This repository does not include the data, since this is as of the hand in date not yet publicly available. This folder has the following root level elements:
-
batches
This includes the batch/shell scripts that were run to:
- generate the decoys
- run the hyperparameter search and
- to train the final model
-
pMHC
This is the main code library. It contains submodules for data handling (data), training (logic) and model interpretation (interpret)
-
notebooks
This folder contains the jupyter notebooks that were used to interact with the library (pMHC). In particular to conduct the interpretation
-
create_decoys.py... python script which generates the decoys (called by scripts in ./batches/create_decoys)
-
main.py... python script which trains the model (called by scripts in ./batches/hparams and ./batches/main)

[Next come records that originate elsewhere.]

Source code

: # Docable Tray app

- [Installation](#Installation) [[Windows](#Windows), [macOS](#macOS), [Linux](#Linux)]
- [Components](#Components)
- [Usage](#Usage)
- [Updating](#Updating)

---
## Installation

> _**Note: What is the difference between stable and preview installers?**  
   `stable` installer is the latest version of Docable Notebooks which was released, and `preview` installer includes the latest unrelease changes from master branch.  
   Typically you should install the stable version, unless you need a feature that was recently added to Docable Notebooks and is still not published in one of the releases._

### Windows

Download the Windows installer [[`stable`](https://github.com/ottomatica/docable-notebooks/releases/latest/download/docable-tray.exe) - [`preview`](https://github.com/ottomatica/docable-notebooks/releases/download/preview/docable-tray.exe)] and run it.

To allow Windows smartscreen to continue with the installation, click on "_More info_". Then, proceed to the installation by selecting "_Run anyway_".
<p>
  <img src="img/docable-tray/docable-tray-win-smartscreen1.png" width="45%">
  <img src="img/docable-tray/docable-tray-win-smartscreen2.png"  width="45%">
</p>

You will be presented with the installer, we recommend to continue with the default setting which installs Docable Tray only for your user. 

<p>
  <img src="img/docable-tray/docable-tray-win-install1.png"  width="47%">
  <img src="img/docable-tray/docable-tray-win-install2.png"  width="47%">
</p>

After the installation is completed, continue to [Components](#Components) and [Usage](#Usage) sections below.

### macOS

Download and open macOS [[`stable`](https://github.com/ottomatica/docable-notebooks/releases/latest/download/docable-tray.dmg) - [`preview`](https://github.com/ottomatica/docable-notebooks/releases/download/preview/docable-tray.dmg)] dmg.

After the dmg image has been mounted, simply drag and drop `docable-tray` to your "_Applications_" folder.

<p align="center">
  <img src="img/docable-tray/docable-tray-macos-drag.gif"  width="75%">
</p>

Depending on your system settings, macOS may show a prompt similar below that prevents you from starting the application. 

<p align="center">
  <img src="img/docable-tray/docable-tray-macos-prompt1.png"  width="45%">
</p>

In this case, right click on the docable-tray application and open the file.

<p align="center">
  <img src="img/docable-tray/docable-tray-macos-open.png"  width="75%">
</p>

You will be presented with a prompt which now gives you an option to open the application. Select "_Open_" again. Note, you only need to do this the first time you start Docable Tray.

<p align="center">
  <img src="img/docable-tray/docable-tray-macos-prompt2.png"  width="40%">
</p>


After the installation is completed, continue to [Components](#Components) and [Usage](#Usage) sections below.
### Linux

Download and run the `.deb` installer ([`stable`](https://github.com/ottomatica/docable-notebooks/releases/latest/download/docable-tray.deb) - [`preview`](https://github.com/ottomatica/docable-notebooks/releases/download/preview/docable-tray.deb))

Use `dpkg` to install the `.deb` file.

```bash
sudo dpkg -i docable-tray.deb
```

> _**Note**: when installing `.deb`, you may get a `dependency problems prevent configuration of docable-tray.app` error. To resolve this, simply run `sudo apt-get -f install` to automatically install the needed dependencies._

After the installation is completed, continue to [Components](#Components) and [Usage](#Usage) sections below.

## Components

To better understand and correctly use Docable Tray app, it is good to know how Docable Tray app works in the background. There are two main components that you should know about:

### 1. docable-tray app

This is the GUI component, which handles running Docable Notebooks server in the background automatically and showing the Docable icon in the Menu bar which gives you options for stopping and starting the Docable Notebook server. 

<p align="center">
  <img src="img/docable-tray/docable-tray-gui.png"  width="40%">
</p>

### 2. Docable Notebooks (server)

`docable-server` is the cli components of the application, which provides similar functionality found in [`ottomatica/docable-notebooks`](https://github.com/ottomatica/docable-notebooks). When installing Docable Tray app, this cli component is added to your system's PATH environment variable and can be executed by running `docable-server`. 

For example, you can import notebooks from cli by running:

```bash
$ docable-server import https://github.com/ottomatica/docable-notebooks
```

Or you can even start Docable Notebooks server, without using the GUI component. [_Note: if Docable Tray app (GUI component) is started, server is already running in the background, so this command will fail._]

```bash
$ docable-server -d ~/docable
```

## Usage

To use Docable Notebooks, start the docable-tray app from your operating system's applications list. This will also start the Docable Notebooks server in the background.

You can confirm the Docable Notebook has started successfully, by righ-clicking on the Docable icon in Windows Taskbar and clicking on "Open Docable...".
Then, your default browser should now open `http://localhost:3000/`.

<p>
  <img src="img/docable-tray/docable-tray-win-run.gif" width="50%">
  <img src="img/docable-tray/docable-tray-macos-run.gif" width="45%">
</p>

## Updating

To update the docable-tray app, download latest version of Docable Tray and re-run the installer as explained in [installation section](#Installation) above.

To generate the results, the programs need to be run in the following order:
- ./notebooks/00_prepare_data.ipynb... reads in the raw data files and converts them into a structure that can be processed by our program
- ./notebooks/01_splits.ipynb... generates the train/val/test splits
- ./batches/create_decoys/create_decoys_%.sh... generates the decoys for the hits
- ./notebooks/03_check_data.ipynb... checks that the splitting did indeed result in a useful separation of the dataset
- ./notebooks/04_explorative.ipynb... generates an overview of the data
- ./batches/hparams/hparams.sh... trains the models for the hyperparameter search
- ./notebooks/06_valid_hparam.ipynb... evaluates the hparam models on the validation sets
- ./batches/main/run.sh... trains the final model
- ./notebooks/08_valid_main.ipynb... evaluates the final model on the validation set during training
- ./notebooks/09_test.ipynb... evaluates the final model on the test set
- ./notebooks/10_benchmarking.ipynb... compares our model to NetMHCpan and MHCflurry
- ./notebooks/11_motif.ipynb... produces the motif figures
- ./notebooks/12_LIME.ipynb... runs the LIME analysis
- ./notebooks/13_SHAP.ipynb... runs the SHAP analysis